## Exercise goal
Compute how many lines in the data below contain "chứa"; answer only with that number.

## Data provided
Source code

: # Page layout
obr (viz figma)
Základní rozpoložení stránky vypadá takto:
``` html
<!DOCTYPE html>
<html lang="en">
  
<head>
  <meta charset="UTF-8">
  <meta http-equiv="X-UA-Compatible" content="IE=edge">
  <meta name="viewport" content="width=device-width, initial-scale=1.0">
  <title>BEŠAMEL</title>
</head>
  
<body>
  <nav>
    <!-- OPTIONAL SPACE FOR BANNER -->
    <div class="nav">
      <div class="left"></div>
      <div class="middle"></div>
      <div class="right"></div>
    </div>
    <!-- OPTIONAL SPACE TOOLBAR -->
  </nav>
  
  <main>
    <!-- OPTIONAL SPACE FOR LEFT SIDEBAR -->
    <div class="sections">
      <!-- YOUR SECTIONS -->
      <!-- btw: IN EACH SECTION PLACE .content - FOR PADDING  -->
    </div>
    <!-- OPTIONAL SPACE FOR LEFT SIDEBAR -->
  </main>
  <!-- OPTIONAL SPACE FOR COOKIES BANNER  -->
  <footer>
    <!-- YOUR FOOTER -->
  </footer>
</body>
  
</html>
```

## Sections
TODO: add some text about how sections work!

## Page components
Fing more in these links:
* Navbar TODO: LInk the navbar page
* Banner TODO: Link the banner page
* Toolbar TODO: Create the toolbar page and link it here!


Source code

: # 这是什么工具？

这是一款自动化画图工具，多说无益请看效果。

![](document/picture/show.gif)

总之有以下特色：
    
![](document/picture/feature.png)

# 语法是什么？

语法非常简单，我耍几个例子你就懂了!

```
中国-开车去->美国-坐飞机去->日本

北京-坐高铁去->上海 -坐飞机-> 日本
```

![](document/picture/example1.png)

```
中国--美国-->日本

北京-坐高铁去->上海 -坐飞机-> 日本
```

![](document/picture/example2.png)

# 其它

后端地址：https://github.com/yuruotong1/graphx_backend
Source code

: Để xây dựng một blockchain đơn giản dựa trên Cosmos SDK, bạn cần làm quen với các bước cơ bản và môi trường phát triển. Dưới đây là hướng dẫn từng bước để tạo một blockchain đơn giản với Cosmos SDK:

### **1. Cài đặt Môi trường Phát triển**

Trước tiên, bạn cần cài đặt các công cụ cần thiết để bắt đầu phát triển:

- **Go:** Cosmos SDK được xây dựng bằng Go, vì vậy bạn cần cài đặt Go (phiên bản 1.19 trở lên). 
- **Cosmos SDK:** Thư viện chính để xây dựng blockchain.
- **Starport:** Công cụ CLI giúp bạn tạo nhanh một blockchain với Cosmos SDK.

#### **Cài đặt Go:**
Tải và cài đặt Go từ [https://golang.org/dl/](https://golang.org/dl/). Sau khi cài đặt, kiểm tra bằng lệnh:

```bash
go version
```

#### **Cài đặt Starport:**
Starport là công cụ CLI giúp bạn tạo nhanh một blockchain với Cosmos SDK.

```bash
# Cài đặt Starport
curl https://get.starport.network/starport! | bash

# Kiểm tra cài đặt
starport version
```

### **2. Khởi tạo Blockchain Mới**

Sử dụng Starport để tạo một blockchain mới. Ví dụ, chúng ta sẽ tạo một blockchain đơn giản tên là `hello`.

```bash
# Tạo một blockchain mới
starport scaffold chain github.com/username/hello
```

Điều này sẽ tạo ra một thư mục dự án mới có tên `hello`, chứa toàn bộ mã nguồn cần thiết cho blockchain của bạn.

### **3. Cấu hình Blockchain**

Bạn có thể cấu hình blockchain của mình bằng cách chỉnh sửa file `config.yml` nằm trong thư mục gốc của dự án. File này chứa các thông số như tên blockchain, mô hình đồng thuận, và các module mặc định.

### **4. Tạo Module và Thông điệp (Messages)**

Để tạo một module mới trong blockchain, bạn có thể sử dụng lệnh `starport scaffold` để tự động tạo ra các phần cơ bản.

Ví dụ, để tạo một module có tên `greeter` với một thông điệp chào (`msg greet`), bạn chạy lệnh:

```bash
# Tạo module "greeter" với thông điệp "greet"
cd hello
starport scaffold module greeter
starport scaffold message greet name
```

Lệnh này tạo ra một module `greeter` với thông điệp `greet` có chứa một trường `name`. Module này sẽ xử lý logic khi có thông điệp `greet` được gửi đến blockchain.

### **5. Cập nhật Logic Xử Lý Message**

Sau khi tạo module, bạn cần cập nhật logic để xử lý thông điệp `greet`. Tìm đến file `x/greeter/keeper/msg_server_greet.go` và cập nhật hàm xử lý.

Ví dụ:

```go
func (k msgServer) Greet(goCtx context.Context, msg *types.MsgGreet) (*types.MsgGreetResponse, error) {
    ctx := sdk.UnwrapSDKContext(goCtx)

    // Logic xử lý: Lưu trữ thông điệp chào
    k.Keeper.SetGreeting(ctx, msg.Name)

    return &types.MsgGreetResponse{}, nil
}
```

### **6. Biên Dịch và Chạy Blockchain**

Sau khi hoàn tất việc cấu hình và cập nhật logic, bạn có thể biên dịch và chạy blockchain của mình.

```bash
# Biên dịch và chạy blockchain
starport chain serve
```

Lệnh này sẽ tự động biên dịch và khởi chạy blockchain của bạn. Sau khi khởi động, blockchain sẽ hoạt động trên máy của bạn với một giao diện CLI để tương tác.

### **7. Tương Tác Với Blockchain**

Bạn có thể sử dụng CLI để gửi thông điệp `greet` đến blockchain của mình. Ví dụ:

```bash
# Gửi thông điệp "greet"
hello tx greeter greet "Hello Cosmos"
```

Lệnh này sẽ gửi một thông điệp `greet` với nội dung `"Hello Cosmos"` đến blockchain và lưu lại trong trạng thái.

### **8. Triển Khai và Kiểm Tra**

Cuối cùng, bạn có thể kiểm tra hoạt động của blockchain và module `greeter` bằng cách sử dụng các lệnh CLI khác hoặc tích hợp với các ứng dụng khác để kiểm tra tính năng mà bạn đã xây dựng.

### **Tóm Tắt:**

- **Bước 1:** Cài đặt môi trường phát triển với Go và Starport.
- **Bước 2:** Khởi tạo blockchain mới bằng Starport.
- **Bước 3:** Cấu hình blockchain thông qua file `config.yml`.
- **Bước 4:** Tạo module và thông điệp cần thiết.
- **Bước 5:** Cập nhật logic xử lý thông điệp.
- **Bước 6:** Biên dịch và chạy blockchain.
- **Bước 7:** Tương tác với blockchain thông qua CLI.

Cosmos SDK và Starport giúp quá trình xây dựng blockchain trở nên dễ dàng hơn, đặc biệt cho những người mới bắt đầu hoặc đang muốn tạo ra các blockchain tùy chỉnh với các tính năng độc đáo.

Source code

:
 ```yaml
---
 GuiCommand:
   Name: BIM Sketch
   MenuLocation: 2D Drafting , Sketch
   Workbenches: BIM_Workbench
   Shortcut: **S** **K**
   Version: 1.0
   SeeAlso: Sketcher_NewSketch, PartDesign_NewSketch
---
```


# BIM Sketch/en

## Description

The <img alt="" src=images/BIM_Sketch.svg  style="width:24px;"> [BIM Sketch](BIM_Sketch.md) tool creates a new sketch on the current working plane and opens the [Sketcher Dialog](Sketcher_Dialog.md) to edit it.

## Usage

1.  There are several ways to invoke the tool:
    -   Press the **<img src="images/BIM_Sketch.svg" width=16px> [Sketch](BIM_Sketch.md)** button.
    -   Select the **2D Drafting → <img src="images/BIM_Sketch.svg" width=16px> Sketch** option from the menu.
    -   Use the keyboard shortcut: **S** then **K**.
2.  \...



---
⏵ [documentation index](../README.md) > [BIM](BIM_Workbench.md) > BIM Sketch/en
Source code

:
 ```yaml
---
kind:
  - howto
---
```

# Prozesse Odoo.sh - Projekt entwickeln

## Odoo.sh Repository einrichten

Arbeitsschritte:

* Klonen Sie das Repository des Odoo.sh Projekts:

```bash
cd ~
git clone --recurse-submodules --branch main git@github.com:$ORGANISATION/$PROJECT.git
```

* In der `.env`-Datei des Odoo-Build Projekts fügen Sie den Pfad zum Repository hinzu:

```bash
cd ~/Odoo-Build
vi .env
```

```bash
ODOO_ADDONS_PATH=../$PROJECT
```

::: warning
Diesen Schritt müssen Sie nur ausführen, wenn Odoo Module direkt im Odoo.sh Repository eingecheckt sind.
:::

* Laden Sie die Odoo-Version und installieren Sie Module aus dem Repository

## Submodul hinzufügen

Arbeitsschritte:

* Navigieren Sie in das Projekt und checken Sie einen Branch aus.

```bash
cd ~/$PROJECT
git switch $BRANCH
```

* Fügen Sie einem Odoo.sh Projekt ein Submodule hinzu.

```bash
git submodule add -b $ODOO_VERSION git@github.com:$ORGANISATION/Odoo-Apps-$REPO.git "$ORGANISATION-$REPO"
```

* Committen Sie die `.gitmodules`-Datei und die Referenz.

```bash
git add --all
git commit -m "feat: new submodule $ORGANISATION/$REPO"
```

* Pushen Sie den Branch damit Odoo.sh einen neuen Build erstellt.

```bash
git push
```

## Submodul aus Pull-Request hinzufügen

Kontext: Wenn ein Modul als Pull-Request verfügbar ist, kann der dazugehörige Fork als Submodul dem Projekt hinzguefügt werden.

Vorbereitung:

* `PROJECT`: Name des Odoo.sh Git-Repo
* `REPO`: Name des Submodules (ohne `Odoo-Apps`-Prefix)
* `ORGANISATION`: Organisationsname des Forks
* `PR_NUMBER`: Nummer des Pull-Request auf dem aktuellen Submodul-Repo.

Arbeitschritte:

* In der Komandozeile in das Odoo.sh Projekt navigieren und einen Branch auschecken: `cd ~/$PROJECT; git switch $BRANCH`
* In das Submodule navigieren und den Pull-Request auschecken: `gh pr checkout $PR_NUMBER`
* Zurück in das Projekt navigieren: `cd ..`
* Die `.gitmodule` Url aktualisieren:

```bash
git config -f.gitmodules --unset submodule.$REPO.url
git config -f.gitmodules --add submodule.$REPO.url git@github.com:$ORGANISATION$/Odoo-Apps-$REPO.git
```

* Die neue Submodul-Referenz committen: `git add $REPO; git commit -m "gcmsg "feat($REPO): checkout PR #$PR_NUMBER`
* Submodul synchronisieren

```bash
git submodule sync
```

## Response to the task
3